#### [EXERCISE]
Produce the tally of lines in the material below that hold "pull", without anything else.

GIVEN INFORMATION: Begin

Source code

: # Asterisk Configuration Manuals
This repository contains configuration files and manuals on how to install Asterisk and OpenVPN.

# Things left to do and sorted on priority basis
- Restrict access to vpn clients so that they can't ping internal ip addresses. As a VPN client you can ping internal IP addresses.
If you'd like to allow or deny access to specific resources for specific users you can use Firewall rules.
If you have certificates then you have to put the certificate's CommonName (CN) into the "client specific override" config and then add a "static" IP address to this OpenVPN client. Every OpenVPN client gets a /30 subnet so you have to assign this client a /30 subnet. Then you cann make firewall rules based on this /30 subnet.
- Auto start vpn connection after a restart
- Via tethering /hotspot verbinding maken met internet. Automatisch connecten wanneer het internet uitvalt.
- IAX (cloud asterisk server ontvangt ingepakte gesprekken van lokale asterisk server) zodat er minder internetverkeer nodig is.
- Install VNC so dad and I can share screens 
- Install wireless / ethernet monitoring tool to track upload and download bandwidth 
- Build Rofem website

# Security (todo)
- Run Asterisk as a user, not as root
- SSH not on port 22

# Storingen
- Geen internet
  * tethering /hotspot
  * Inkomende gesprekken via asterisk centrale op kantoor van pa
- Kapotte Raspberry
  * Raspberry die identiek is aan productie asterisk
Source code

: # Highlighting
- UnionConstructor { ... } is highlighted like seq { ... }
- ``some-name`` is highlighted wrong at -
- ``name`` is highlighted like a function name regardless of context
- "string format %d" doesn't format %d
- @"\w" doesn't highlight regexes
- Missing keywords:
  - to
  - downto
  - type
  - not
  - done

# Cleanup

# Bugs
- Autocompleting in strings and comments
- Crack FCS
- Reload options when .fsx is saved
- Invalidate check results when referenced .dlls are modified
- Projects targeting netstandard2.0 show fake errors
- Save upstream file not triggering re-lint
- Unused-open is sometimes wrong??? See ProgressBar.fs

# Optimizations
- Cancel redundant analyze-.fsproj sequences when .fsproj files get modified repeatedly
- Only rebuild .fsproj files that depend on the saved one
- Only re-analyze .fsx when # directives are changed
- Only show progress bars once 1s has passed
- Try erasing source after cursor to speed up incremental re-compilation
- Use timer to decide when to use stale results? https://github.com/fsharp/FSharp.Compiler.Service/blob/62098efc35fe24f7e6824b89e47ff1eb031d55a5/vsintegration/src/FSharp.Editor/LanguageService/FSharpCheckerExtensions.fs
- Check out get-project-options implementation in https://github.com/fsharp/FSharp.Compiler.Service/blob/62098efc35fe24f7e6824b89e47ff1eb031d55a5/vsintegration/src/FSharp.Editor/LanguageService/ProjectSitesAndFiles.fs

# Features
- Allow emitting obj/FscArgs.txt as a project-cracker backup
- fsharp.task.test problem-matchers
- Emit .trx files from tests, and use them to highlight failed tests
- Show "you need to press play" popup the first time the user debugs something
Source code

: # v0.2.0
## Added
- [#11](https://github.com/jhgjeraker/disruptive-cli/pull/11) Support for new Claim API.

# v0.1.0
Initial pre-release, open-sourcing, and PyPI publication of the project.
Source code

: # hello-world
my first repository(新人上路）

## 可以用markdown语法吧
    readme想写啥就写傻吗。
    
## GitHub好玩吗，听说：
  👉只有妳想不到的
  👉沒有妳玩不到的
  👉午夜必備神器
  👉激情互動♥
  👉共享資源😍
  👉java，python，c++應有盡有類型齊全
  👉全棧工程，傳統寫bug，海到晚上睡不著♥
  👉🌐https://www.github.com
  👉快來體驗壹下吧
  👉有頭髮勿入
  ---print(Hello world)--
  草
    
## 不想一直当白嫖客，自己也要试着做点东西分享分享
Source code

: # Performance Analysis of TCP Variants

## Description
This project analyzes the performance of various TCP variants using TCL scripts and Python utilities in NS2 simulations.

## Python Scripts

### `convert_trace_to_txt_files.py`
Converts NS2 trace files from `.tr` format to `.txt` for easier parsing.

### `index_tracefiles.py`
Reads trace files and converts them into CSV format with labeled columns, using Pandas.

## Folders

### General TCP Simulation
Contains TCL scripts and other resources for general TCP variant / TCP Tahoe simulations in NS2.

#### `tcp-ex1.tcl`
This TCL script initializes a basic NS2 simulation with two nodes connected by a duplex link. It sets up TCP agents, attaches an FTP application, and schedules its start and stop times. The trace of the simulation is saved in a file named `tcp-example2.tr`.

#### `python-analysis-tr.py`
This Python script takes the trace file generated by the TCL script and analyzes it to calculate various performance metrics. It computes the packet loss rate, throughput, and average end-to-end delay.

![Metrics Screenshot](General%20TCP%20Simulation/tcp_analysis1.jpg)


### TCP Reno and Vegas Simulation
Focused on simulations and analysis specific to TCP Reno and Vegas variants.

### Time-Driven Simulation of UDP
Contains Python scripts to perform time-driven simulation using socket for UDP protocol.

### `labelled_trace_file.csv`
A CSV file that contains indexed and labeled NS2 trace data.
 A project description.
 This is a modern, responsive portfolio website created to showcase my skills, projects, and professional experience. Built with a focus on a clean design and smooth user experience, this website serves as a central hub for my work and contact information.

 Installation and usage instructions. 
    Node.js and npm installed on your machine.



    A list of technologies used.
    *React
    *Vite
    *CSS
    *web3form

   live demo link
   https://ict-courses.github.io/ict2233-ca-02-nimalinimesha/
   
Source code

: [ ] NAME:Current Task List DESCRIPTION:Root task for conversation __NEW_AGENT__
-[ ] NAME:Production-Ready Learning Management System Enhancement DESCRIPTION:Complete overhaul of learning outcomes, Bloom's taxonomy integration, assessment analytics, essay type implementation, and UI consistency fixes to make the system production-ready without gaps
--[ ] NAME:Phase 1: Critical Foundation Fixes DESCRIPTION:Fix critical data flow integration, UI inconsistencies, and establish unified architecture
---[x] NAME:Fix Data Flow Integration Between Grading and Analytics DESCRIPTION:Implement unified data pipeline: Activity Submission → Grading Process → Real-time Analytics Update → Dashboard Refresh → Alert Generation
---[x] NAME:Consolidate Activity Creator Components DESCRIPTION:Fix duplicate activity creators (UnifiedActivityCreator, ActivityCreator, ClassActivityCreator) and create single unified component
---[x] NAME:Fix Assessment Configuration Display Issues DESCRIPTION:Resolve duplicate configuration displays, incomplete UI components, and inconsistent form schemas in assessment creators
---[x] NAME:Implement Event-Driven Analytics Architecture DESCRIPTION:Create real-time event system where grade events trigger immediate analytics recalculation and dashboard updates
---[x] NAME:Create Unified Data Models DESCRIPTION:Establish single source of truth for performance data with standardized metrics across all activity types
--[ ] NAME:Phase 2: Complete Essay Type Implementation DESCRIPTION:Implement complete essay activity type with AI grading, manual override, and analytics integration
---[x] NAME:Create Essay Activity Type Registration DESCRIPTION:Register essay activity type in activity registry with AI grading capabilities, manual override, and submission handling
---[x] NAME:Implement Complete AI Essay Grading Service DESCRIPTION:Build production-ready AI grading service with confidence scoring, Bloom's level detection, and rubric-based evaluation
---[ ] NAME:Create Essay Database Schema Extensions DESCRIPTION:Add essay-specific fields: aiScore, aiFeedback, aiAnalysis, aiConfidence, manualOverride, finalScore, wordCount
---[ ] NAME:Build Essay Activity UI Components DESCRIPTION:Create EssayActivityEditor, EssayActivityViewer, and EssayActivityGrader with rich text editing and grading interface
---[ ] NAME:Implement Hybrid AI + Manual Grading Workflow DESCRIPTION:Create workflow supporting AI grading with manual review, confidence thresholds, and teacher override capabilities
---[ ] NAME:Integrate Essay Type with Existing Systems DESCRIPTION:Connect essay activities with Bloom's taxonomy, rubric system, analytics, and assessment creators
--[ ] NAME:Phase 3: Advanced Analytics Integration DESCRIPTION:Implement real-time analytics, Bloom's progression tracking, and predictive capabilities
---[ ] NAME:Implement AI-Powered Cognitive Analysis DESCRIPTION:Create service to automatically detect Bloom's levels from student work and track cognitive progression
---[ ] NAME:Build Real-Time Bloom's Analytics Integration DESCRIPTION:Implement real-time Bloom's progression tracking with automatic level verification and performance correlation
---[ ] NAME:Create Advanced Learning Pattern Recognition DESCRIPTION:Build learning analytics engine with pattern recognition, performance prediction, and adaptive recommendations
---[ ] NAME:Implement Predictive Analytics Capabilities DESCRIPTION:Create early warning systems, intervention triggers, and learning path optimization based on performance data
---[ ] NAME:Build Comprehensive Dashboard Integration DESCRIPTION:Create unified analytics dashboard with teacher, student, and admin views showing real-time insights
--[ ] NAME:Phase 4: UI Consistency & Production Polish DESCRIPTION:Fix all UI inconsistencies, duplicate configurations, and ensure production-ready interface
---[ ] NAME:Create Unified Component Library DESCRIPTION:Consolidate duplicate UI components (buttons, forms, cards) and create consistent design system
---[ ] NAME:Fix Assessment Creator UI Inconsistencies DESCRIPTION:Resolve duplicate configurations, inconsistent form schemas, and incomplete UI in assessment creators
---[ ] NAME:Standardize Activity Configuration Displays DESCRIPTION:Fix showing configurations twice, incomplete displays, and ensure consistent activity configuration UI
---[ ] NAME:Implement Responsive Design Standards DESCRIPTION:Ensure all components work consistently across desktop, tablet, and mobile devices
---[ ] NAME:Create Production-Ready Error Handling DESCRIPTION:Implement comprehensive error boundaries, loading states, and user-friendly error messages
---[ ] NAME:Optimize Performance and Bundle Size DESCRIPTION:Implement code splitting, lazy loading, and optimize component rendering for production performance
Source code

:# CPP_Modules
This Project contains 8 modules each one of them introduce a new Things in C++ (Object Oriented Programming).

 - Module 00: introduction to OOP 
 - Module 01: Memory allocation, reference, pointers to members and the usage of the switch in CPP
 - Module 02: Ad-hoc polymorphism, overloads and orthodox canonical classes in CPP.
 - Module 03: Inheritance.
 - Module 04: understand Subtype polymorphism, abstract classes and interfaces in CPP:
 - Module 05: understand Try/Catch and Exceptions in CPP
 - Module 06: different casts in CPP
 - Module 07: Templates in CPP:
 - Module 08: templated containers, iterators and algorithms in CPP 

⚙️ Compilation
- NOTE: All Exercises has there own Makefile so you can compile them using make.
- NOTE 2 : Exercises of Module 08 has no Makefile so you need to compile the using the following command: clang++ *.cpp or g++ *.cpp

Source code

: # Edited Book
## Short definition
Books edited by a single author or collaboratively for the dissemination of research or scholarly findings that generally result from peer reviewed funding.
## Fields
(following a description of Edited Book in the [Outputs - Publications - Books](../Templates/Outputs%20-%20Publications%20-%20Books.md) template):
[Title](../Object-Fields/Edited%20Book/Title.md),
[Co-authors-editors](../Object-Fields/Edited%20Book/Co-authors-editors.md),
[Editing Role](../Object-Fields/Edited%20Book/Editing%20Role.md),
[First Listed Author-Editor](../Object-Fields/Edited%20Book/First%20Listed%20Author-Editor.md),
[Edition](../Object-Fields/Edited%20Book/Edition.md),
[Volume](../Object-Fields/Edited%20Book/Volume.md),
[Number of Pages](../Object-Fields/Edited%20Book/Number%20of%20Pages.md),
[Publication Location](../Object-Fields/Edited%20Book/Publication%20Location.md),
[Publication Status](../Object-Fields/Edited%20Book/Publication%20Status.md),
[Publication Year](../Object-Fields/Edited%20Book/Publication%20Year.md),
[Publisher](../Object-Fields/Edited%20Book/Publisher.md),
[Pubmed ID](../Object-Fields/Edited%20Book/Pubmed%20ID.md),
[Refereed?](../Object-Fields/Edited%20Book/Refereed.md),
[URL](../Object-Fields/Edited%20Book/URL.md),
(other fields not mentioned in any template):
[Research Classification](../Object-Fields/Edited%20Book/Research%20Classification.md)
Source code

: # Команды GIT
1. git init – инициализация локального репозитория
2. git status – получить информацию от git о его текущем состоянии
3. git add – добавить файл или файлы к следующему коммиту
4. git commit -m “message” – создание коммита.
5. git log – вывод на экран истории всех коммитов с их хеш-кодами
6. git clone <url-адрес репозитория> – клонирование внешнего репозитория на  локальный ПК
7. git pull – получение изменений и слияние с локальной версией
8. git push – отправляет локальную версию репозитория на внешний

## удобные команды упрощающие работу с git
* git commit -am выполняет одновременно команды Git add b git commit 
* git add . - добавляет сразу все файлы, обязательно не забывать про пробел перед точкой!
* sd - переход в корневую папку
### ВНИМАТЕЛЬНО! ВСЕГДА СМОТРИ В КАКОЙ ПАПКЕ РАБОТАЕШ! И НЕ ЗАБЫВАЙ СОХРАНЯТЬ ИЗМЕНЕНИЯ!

GIVEN INFORMATION: End

#### [EXERCISE RESPONSE]
2